In the Linked Data world, we talk a lot about having URIs that are identifiers for things, and making them HTTP URIs so that they can be dereferenced and people can find more information about those things.
This raises the questions of “what information should you publish?” Let’s make this concrete by using a real example: UK Legislation, which TSO is publishing for OPSI as Linked Data.
UK Legislation now has a set of URIs that are explicitly intended to be used as unique identifiers for items of legislation and parts, sections, subsections and so on within them. If you request one of these URIs, requesting RDF/XML, you will get some information about that bit of legislation, such as:
So we provide some basic information, and the links we know about, ie those within UK Legislation.
It turns out that lots of things aside from UK Legislation reference legislation, and that when you publish information about them it’s helpful to be able to point to the relevant legislation. For example:
These are all inward pointers. As we publish information about UK Legislation, we won’t know about all these links to the information we publish. But people who access information about UK Legislation might well want to know about those links. Wouldn’t it be useful to know — given an item of legislation — what it makes illegal, what it compels local authorities to do, which administrative areas it defines, which notices it has caused to be published?
We were discussing the same issue the other day in respect of spatial objects. The Ordnance Survey, or other organisations peddling spatial data, may define spatial objects, but other people define the things that those spatial objects represent, such as schools, roads, parks and so on. It’s obviously useful to go from a school to the spatial objects that represent its buildings, but it would also be useful to go from a spatial object that is a school building to the school.
So what should we, as publishers, do about the inward links (that we know about)? When we publish information about something should we also try to publish information about the things that (we know) reference that thing? I think the answer’s “yes,” at the very least in any human-readable access we give to the information. And from that come two further thoughts:
If you are publishing data with outward links, it would be a good idea to provide feeds or other mechanisms that enable people to pull in basic information about the things that you’re publishing that link to something they’re publishing. SPARQL queries would do, but something a bit less general purpose and more approachable — I’m thinking a URL like http://example.org/links?url=http://example.net/linked/resource — would be better.
Information from another source is going to have different provenance/trust etc characteristics than the primary information you publish. That needs to be clearly indicated somehow; sounds to me like a requirement for named graphs.
Comments
Re: Publishing Information About Inward Links
Hi Jeni,
I think that one of the interesting things indexing services like Sindice will do as they build up maps of mentions of things by URI is to build up those inward links. e.g. in looking for (void:)Datasets I've used Sindice to search for [?thing rdf:type void:Dataset]. Something similar ought (in the fullnes of time) to work for finding things that mention a particular piece of legislation (at least at the leaf-level).
Stuart
--
http://sindice.com/search?q=rdf%3Atype&qv=http%3A%2F%2Frdfs.org%2Fns%2Fv...
Content negotiation for getting meta data.
"...a set of URIs that are explicitly intended to be used as unique identifiers..."
"If you request one of these URIs, ..., you will get some information about that bit of legislation..."
Sorry, I realise this is, at best, very tangential to your main point but I really think doing a request on a URI should either return a representation of the resource or should redirect to information about the resource. It shouldn't return a representation of something else (e.g., information about the original resource). I think it's an abuse of the content negotiation mechanism to use it to distinguish between a request for a resource and a request for metadata about that resource.
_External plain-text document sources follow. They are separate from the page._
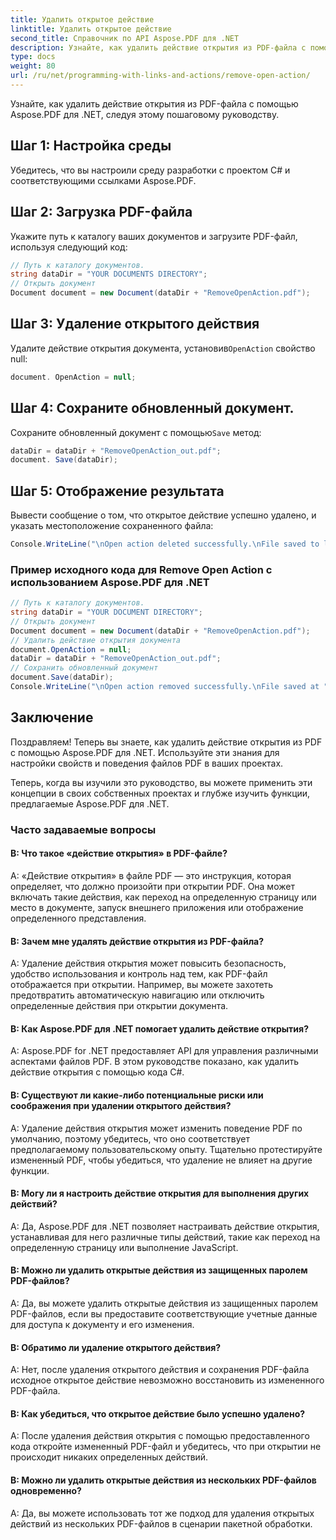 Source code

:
 ```yaml
---
title: Удалить открытое действие
linktitle: Удалить открытое действие
second_title: Справочник по API Aspose.PDF для .NET
description: Узнайте, как удалить действие открытия из PDF-файла с помощью Aspose.PDF для .NET.
type: docs
weight: 80
url: /ru/net/programming-with-links-and-actions/remove-open-action/
---
```

Узнайте, как удалить действие открытия из PDF-файла с помощью Aspose.PDF для .NET, следуя этому пошаговому руководству.

## Шаг 1: Настройка среды

Убедитесь, что вы настроили среду разработки с проектом C# и соответствующими ссылками Aspose.PDF.

## Шаг 2: Загрузка PDF-файла

Укажите путь к каталогу ваших документов и загрузите PDF-файл, используя следующий код:

```csharp
// Путь к каталогу документов.
string dataDir = "YOUR DOCUMENTS DIRECTORY";
// Открыть документ
Document document = new Document(dataDir + "RemoveOpenAction.pdf");
```

## Шаг 3: Удаление открытого действия

 Удалите действие открытия документа, установив`OpenAction` свойство null:

```csharp
document. OpenAction = null;
```

## Шаг 4: Сохраните обновленный документ.

 Сохраните обновленный документ с помощью`Save` метод:

```csharp
dataDir = dataDir + "RemoveOpenAction_out.pdf";
document. Save(dataDir);
```

## Шаг 5: Отображение результата

Вывести сообщение о том, что открытое действие успешно удалено, и указать местоположение сохраненного файла:

```csharp
Console.WriteLine("\nOpen action deleted successfully.\nFile saved to location: " + dataDir);
```

### Пример исходного кода для Remove Open Action с использованием Aspose.PDF для .NET 
```csharp
// Путь к каталогу документов.
string dataDir = "YOUR DOCUMENT DIRECTORY";
// Открыть документ
Document document = new Document(dataDir + "RemoveOpenAction.pdf");
// Удалить действие открытия документа
document.OpenAction = null;
dataDir = dataDir + "RemoveOpenAction_out.pdf";
// Сохранить обновленный документ
document.Save(dataDir);
Console.WriteLine("\nOpen action removed successfully.\nFile saved at " + dataDir); 
```

## Заключение

Поздравляем! Теперь вы знаете, как удалить действие открытия из PDF с помощью Aspose.PDF для .NET. Используйте эти знания для настройки свойств и поведения файлов PDF в ваших проектах.

Теперь, когда вы изучили это руководство, вы можете применить эти концепции в своих собственных проектах и глубже изучить функции, предлагаемые Aspose.PDF для .NET.

### Часто задаваемые вопросы 

#### В: Что такое «действие открытия» в PDF-файле?

A: «Действие открытия» в файле PDF — это инструкция, которая определяет, что должно произойти при открытии PDF. Она может включать такие действия, как переход на определенную страницу или место в документе, запуск внешнего приложения или отображение определенного представления.

#### В: Зачем мне удалять действие открытия из PDF-файла?

A: Удаление действия открытия может повысить безопасность, удобство использования и контроль над тем, как PDF-файл отображается при открытии. Например, вы можете захотеть предотвратить автоматическую навигацию или отключить определенные действия при открытии документа.

#### В: Как Aspose.PDF для .NET помогает удалить действие открытия?

A: Aspose.PDF for .NET предоставляет API для управления различными аспектами файлов PDF. В этом руководстве показано, как удалить действие открытия с помощью кода C#.

#### В: Существуют ли какие-либо потенциальные риски или соображения при удалении открытого действия?

A: Удаление действия открытия может изменить поведение PDF по умолчанию, поэтому убедитесь, что оно соответствует предполагаемому пользовательскому опыту. Тщательно протестируйте измененный PDF, чтобы убедиться, что удаление не влияет на другие функции.

#### В: Могу ли я настроить действие открытия для выполнения других действий?

A: Да, Aspose.PDF для .NET позволяет настраивать действие открытия, устанавливая для него различные типы действий, такие как переход на определенную страницу или выполнение JavaScript.

#### В: Можно ли удалить открытые действия из защищенных паролем PDF-файлов?
A: Да, вы можете удалить открытые действия из защищенных паролем PDF-файлов, если вы предоставите соответствующие учетные данные для доступа к документу и его изменения.

#### В: Обратимо ли удаление открытого действия?

A: Нет, после удаления открытого действия и сохранения PDF-файла исходное открытое действие невозможно восстановить из измененного PDF-файла.

#### В: Как убедиться, что открытое действие было успешно удалено?

A: После удаления действия открытия с помощью предоставленного кода откройте измененный PDF-файл и убедитесь, что при открытии не происходит никаких определенных действий.

#### В: Можно ли удалить открытые действия из нескольких PDF-файлов одновременно?

A: Да, вы можете использовать тот же подход для удаления открытых действий из нескольких PDF-файлов в сценарии пакетной обработки. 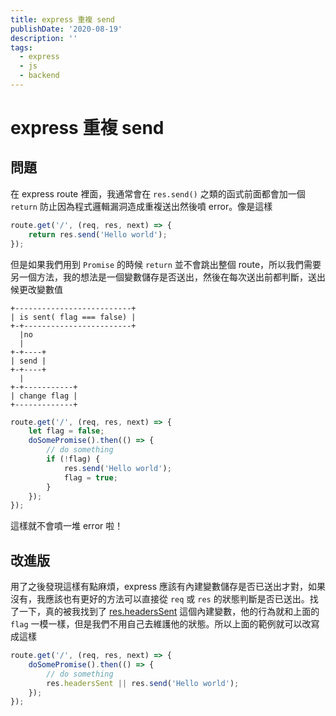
 ```yaml
---
title: express 重複 send
publishDate: '2020-08-19'
description: ''
tags:
  - express
  - js
  - backend
---
```


# express 重複 send

## 問題

在 express route 裡面，我通常會在 `res.send()` 之類的函式前面都會加一個 `return` 防止因為程式邏輯漏洞造成重複送出然後噴 error。像是這樣

```js
route.get('/', (req, res, next) => {
	return res.send('Hello world');
});
```

但是如果我們用到 `Promise` 的時候 `return` 並不會跳出整個 route，所以我們需要另一個方法，我的想法是一個變數儲存是否送出，然後在每次送出前都判斷，送出候更改變數值

```
+--------------------------+
| is sent( flag === false) |
+-+------------------------+
  |no
  |
+-+----+
| send |
+-+----+
  |
+-+-----------+
| change flag |
+-------------+
```

```js
route.get('/', (req, res, next) => {
	let flag = false;
	doSomePromise().then(() => {
		// do something
		if (!flag) {
			res.send('Hello world');
			flag = true;
		}
	});
});
```

這樣就不會噴一堆 error 啦！

## 改進版

用了之後發現這樣有點麻煩，express 應該有內建變數儲存是否已送出才對，如果沒有，我應該也有更好的方法可以直接從 `req` 或 `res` 的狀態判斷是否已送出。找了一下，真的被我找到了 [res.headersSent](https://expressjs.com/en/4x/api.html#res.headersSent) 這個內建變數，他的行為就和上面的 `flag` 一模一樣，但是我們不用自己去維護他的狀態。所以上面的範例就可以改寫成這樣

```js
route.get('/', (req, res, next) => {
	doSomePromise().then(() => {
		// do something
		res.headersSent || res.send('Hello world');
	});
});
```
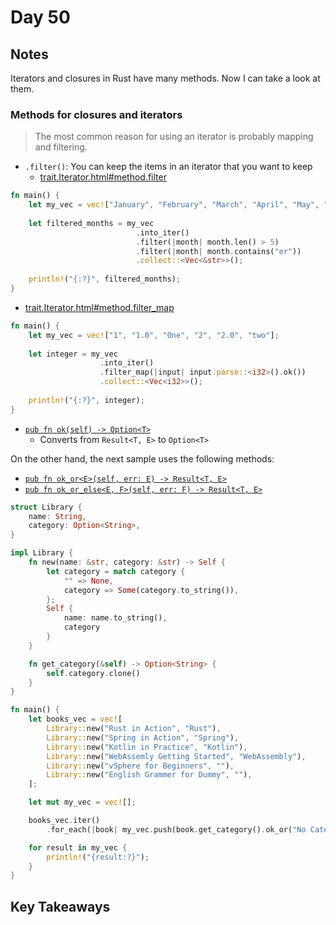 # Day 50

## Notes

Iterators and closures in Rust have many methods.
Now I can take a look at them.

### Methods for closures and iterators

> The most common reason for using an iterator is probably mapping and filtering. 

- `.filter()`: You can keep the items in an iterator that you want to keep
  - [trait.Iterator.html#method.filter](https://doc.rust-lang.org/std/iter/trait.Iterator.html#method.filter)

```rust
fn main() {
    let my_vec = vec!["January", "February", "March", "April", "May", "June", "July", "August", "September", "October", "November", "December"];
 
    let filtered_months = my_vec
                            .into_iter()
                            .filter(|month| month.len() > 5)
                            .filter(|month| month.contains("er"))
                            .collect::<Vec<&str>>();
 
    println!("{:?}", filtered_months);
}
```

- [trait.Iterator.html#method.filter_map](https://doc.rust-lang.org/std/iter/trait.Iterator.html#method.filter_map)

```rust
fn main() {
    let my_vec = vec!["1", "1.0", "One", "2", "2.0", "two"];
 
    let integer = my_vec
                    .into_iter()
                    .filter_map(|input| input.parse::<i32>().ok())
                    .collect::<Vec<i32>>();
 
    println!("{:?}", integer);
}
```

- [`pub fn ok(self) -> Option<T>`](https://doc.rust-lang.org/std/result/enum.Result.html#method.ok)
  - Converts from `Result<T, E>` to `Option<T>`

On the other hand, the next sample uses the following methods:

- [`pub fn ok_or<E>(self, err: E) -> Result<T, E>`](https://doc.rust-lang.org/stable/std/option/enum.Option.html#method.ok_or)
- [`pub fn ok_or_else<E, F>(self, err: F) -> Result<T, E>`](https://doc.rust-lang.org/stable/std/option/enum.Option.html#method.ok_or_else)

```rust
struct Library {
    name: String,
    category: Option<String>,
}

impl Library {
    fn new(name: &str, category: &str) -> Self {
        let category = match category {
            "" => None,
            category => Some(category.to_string()),
        };
        Self {
            name: name.to_string(),
            category
        }
    }

    fn get_category(&self) -> Option<String> {
        self.category.clone()
    }
}

fn main() {
    let books_vec = vec![
        Library::new("Rust in Action", "Rust"),
        Library::new("Spring in Action", "Spring"),
        Library::new("Kotlin in Practice", "Kotlin"),
        Library::new("WebAssemly Getting Started", "WebAssembly"),
        Library::new("vSphere for Beginners", ""),
        Library::new("English Grammer for Dummy", ""),
    ];

    let mut my_vec = vec![];

    books_vec.iter()
        .for_each(|book| my_vec.push(book.get_category().ok_or("No Category")));

    for result in my_vec {
        println!("{result:?}");
    }
}
```

## Key Takeaways
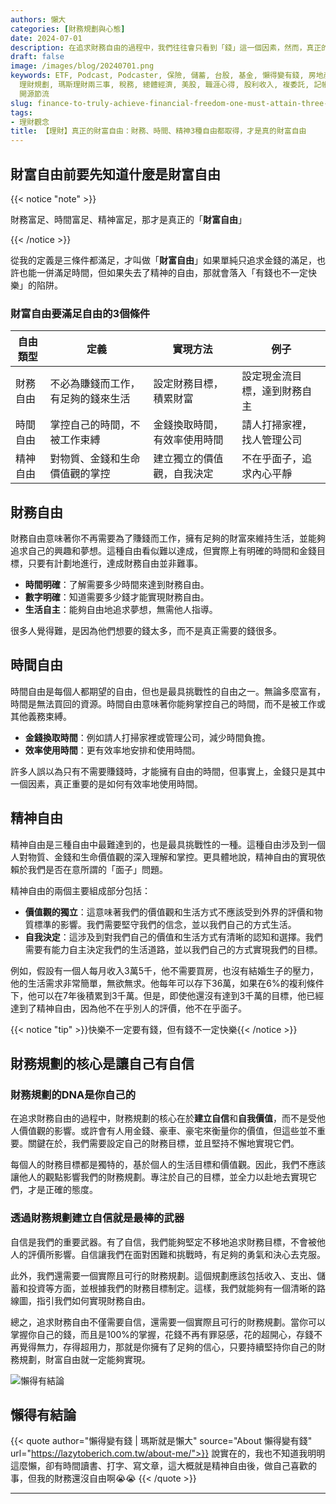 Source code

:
 ```yaml
---
authors: 懶大
categories: [財務規劃與心態]
date: 2024-07-01
description: 在追求財務自由的過程中，我們往往會只看到「錢」這一個因素，然而，真正的財務自由不僅僅是擁有金錢，還包括時間自由和精神自由。這篇文章將探討這三種自由，並提供實現財務自由的具體建議。
draft: false
image: /images/blog/20240701.png
keywords: ETF, Podcast, Podcaster, 保險, 儲蓄, 台股, 基金, 懶得變有錢, 房地產, 投資, 投資理財, 支出, 收入, 理財,
  理財規劃, 瑪斯理財兩三事, 稅務, 總體經濟, 美股, 職涯心得, 股利收入, 複委託, 記帳, 讀書心得, 財務規劃, 財商, 貸款, 資產配置, 退休規劃,
  開源節流
slug: finance-to-truly-achieve-financial-freedom-one-must-attain-three-types-of-freedom-financial-time-and-mental-freedom
tags:
- 理財觀念
title: 【理財】真正的財富自由：財務、時間、精神3種自由都取得，才是真的財富自由
---
```

## 財富自由前要先知道什麼是財富自由

{{< notice "note" >}}

財務富足、時間富足、精神富足，那才是真正的「**財富自由**」

{{< /notice >}}

從我的定義是三條件都滿足，才叫做「**財富自由**」如果單純只追求金錢的滿足，也許也能一併滿足時間，但如果失去了精神的自由，那就會落入「有錢也不一定快樂」的陷阱。

### 財富自由要滿足自由的3個條件

| 自由類型 | 定義 | 實現方法 | 例子 |
| --- | --- | --- | --- |
| 財務自由 | 不必為賺錢而工作，有足夠的錢來生活 | 設定財務目標，積累財富 | 設定現金流目標，達到財務自主 |
| 時間自由 | 掌控自己的時間，不被工作束縛 | 金錢換取時間，有效率使用時間 | 請人打掃家裡，找人管理公司 |
| 精神自由 | 對物質、金錢和生命價值觀的掌控 | 建立獨立的價值觀，自我決定 | 不在乎面子，追求內心平靜 |

## 財務自由

財務自由意味著你不再需要為了賺錢而工作，擁有足夠的財富來維持生活，並能夠追求自己的興趣和夢想。這種自由看似難以達成，但實際上有明確的時間和金錢目標，只要有計劃地進行，達成財務自由並非難事。

- **時間明確**：了解需要多少時間來達到財務自由。
- **數字明確**：知道需要多少錢才能實現財務自由。
- **生活自主**：能夠自由地追求夢想，無需他人指導。

很多人覺得難，是因為他們想要的錢太多，而不是真正需要的錢很多。

## 時間自由

時間自由是每個人都期望的自由，但也是最具挑戰性的自由之一。無論多麼富有，時間是無法買回的資源。時間自由意味著你能夠掌控自己的時間，而不是被工作或其他義務束縛。

- **金錢換取時間**：例如請人打掃家裡或管理公司，減少時間負擔。
- **效率使用時間**：更有效率地安排和使用時間。

許多人誤以為只有不需要賺錢時，才能擁有自由的時間，但事實上，金錢只是其中一個因素，真正重要的是如何有效率地使用時間。

## 精神自由

精神自由是三種自由中最難達到的，也是最具挑戰性的一種。這種自由涉及到一個人對物質、金錢和生命價值觀的深入理解和掌控。更具體地說，精神自由的實現依賴於我們是否在意所謂的「面子」問題。

精神自由的兩個主要組成部分包括：

- **價值觀的獨立**：這意味著我們的價值觀和生活方式不應該受到外界的評價和物質標準的影響。我們需要堅守我們的信念，並以我們自己的方式生活。
- **自我決定**：這涉及到對我們自己的價值和生活方式有清晰的認知和選擇。我們需要有能力自主決定我們的生活道路，並以我們自己的方式實現我們的目標。

例如，假設有一個人每月收入3萬5千，他不需要買房，也沒有結婚生子的壓力，他的生活需求非常簡單，無欲無求。他每年可以存下36萬，如果在6%的複利條件下，他可以在7年後積累到3千萬。但是，即使他還沒有達到3千萬的目標，他已經達到了精神自由，因為他不在乎別人的評價，他不在乎面子。

{{< notice "tip" >}}快樂不一定要有錢，但有錢不一定快樂{{< /notice >}}

## 財務規劃的核心是讓自己有自信

### 財務規劃的DNA是你自己的

在追求財務自由的過程中，財務規劃的核心在於**建立自信**和**自我價值**，而不是受他人價值觀的影響。或許會有人用金錢、豪車、豪宅來衡量你的價值，但這些並不重要。關鍵在於，我們需要設定自己的財務目標，並且堅持不懈地實現它們。

每個人的財務目標都是獨特的，基於個人的生活目標和價值觀。因此，我們不應該讓他人的觀點影響我們的財務規劃。專注於自己的目標，並全力以赴地去實現它們，才是正確的態度。

### 透過財務規劃建立自信就是最棒的武器

自信是我們的重要武器。有了自信，我們能夠堅定不移地追求財務目標，不會被他人的評價所影響。自信讓我們在面對困難和挑戰時，有足夠的勇氣和決心去克服。

此外，我們還需要一個實際且可行的財務規劃。這個規劃應該包括收入、支出、儲蓄和投資等方面，並根據我們的財務目標制定。這樣，我們就能夠有一個清晰的路線圖，指引我們如何實現財務自由。

總之，追求財務自由不僅需要自信，還需要一個實際且可行的財務規劃。當你可以掌握你自己的錢，而且是100%的掌握，花錢不再有罪惡感，花的超開心，存錢不再覺得無力，存得超用力，那就是你擁有了足夠的信心，只要持續堅持你自己的財務規劃，財富自由就一定能夠實現。

![懶得有結論](/images/blog/lazytobeconclude.svg)
## 懶得有結論

{{< quote author="懶得變有錢 | 瑪斯就是懶大" source="About 懶得變有錢" url="https://lazytoberich.com.tw/about-me/">}}
說實在的，我也不知道我明明這麼懶，卻有時間讀書、打字、寫文章，這大概就是精神自由後，做自己喜歡的事，但我的財務還沒自由啊😭😭
{{< /quote >}}


---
On the other hand, I don't have a better suggestion. I first asked the TAG about this a while ago:
http://lists.w3.org/Archives/Public/www-tag/2007Aug/0075.html
and they seem to have recently decided it's something worth talking about:
http://www.w3.org/2001/tag/group/track/issues/62
Still, I'm not going to hold my breath.
Re: Content negotiation for getting meta data.
What happens with the legislation API is that if you request an identifier URI for some item of legislation (which is a non-information resource) you will get a 303 response which redirects you to an information resource (representing the current information about that legislation). Requests to that information resource will be given a response appropriate to the requested representation, eg RDF/XML or HTML. I glossed over this because, as you say, it’s tangential to the point of the post :)
But I am slightly uncomfortable about the current state of affairs in that requests for RDF/XML to the information resource URI will provide metadata about it, whereas requests for HTML to that same URI will provide content (and some metadata). I’m still debating (largely with myself) about whether the 303 redirection should point at different resources for metadata vs content.